■ **Dataset entries**:
= Beginning of Section =
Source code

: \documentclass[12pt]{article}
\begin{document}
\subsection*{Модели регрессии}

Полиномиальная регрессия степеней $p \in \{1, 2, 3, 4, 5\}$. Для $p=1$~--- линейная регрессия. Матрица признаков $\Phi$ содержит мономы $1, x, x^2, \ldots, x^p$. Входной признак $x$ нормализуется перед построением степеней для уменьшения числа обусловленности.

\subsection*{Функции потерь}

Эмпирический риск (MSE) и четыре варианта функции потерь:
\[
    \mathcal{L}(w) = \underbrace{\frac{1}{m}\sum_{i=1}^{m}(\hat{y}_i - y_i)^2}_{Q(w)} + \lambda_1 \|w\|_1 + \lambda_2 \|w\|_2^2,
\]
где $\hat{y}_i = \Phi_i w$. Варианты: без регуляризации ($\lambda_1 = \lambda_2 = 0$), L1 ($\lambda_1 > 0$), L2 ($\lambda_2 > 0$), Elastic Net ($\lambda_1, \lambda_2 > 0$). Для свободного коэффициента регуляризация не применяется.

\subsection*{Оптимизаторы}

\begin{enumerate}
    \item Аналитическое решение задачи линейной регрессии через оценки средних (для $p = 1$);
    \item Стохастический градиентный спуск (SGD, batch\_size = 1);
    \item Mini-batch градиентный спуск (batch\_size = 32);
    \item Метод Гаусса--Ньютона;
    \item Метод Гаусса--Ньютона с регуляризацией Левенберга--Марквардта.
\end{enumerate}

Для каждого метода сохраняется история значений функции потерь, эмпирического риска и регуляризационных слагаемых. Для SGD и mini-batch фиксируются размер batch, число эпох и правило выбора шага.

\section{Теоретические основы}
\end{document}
= End of Section =
■ **Exercise objective**: In this exercise, the data above is to be printed exactly.

■ **Task solution**:
Source code

: \documentclass[12pt]{article}
\begin{document}
\subsection*{Модели регрессии}

Полиномиальная регрессия степеней $p \in \{1, 2, 3, 4, 5\}$. Для $p=1$~--- линейная регрессия. Матрица признаков $\Phi$ содержит мономы $1, x, x^2, \ldots, x^p$. Входной признак $x$ нормализуется перед построением степеней для уменьшения числа обусловленности.

\subsection*{Функции потерь}

Эмпирический риск (MSE) и четыре варианта функции потерь:
\[
    \mathcal{L}(w) = \underbrace{\frac{1}{m}\sum_{i=1}^{m}(\hat{y}_i - y_i)^2}_{Q(w)} + \lambda_1 \|w\|_1 + \lambda_2 \|w\|_2^2,
\]
где $\hat{y}_i = \Phi_i w$. Варианты: без регуляризации ($\lambda_1 = \lambda_2 = 0$), L1 ($\lambda_1 > 0$), L2 ($\lambda_2 > 0$), Elastic Net ($\lambda_1, \lambda_2 > 0$). Для свободного коэффициента регуляризация не применяется.

\subsection*{Оптимизаторы}

\begin{enumerate}
    \item Аналитическое решение задачи линейной регрессии через оценки средних (для $p = 1$);
    \item Стохастический градиентный спуск (SGD, batch\_size = 1);
    \item Mini-batch градиентный спуск (batch\_size = 32);
    \item Метод Гаусса--Ньютона;
    \item Метод Гаусса--Ньютона с регуляризацией Левенберга--Марквардта.
\end{enumerate}

Для каждого метода сохраняется история значений функции потерь, эмпирического риска и регуляризационных слагаемых. Для SGD и mini-batch фиксируются размер batch, число эпох и правило выбора шага.

\section{Теоретические основы}
\end{document}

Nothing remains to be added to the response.